Recorded data:

┄┄┄┄┄┄┄┄┄┄┄┄┄┄┄┄┄┄┄┄

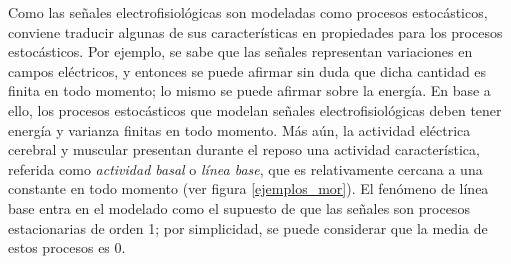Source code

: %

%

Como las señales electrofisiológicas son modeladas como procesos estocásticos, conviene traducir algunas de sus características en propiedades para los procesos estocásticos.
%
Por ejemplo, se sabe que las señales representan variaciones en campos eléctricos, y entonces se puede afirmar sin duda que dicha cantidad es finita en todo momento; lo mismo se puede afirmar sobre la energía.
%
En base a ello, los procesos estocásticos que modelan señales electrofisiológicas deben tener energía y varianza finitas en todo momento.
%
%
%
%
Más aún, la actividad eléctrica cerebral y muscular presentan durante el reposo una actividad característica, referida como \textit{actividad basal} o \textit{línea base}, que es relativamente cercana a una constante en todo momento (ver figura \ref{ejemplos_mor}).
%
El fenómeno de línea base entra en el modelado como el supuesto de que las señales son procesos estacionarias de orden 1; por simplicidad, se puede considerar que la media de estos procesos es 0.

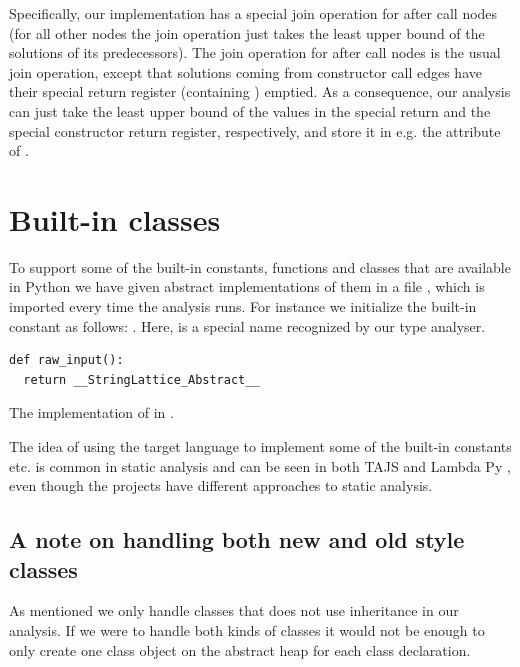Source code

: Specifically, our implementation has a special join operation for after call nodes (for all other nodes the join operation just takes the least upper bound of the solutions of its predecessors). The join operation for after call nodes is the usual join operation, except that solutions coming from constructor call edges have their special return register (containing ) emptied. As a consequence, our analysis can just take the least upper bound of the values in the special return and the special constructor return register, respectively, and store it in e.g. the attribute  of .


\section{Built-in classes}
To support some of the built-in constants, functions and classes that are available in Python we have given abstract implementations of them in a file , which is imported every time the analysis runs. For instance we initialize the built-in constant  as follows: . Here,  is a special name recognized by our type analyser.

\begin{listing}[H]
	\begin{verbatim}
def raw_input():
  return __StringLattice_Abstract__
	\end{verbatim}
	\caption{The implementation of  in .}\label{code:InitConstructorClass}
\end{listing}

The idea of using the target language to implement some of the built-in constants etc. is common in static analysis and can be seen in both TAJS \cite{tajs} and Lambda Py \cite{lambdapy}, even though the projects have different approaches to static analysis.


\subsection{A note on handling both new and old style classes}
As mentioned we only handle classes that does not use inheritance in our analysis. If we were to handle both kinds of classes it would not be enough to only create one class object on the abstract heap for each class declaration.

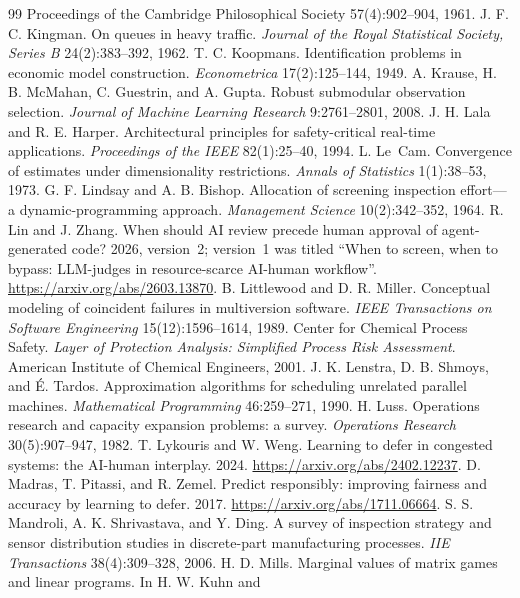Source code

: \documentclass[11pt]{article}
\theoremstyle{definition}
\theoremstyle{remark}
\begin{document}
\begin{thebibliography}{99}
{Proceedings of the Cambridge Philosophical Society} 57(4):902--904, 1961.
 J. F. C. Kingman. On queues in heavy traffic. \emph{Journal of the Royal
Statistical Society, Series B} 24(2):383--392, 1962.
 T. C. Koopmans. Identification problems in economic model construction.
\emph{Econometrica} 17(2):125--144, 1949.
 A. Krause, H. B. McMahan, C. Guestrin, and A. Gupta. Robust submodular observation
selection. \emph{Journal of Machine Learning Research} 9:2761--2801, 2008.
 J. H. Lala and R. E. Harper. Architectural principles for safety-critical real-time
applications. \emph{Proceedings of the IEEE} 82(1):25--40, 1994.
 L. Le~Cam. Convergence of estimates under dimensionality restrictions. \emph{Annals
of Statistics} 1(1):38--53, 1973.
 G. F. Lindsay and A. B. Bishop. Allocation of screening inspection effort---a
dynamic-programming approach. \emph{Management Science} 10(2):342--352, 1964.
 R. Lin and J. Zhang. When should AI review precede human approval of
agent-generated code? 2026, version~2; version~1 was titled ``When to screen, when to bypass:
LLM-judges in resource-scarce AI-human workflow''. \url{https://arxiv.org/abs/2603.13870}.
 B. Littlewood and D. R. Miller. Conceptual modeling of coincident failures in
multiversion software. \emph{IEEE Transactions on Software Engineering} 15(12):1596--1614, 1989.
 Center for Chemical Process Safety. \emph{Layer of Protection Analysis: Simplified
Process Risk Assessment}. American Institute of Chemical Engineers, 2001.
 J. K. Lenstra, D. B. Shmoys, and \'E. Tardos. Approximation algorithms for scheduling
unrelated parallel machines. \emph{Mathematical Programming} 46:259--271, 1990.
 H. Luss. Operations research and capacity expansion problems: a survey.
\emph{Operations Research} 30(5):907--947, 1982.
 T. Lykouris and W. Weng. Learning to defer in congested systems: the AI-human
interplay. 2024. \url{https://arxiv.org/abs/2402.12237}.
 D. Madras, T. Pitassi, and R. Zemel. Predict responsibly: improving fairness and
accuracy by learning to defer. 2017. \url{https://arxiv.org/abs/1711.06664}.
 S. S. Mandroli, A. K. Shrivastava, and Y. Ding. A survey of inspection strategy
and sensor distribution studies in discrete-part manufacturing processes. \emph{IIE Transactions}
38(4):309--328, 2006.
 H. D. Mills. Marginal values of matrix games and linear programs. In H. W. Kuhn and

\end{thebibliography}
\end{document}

┄┄┄┄┄┄┄┄┄┄┄┄┄┄┄┄┄┄┄┄

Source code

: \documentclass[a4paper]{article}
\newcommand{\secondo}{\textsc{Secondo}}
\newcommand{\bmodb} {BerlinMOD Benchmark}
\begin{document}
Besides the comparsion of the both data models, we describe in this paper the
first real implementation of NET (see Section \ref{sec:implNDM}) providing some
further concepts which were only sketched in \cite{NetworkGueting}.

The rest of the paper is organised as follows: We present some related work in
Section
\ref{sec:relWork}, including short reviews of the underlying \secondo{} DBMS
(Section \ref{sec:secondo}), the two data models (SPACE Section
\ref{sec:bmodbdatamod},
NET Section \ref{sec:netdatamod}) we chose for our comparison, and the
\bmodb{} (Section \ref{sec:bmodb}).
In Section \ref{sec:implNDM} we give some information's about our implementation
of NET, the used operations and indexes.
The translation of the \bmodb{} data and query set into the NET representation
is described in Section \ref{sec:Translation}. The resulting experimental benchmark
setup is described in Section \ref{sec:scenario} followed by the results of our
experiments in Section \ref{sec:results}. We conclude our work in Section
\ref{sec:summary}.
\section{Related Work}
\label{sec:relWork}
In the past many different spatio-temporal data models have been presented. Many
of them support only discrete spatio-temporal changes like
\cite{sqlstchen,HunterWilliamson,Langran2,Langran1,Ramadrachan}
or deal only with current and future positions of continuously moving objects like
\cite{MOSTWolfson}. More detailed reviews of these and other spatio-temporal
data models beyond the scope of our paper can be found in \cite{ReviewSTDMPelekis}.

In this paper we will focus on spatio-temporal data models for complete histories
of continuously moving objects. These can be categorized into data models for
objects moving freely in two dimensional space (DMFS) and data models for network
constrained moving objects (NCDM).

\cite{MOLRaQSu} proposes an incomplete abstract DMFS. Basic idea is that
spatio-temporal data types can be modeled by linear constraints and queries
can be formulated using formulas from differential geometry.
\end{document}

┄┄┄┄┄┄┄┄┄┄┄┄┄┄┄┄┄┄┄┄

THE TASK:
Using the records above, copy each line that contains "momento".

SOLUTION TO THE EXERCISE:
Por ejemplo, se sabe que las señales representan variaciones en campos eléctricos, y entonces se puede afirmar sin duda que dicha cantidad es finita en todo momento; lo mismo se puede afirmar sobre la energía.
En base a ello, los procesos estocásticos que modelan señales electrofisiológicas deben tener energía y varianza finitas en todo momento.
Más aún, la actividad eléctrica cerebral y muscular presentan durante el reposo una actividad característica, referida como \textit{actividad basal} o \textit{línea base}, que es relativamente cercana a una constante en todo momento (ver figura \ref{ejemplos_mor}).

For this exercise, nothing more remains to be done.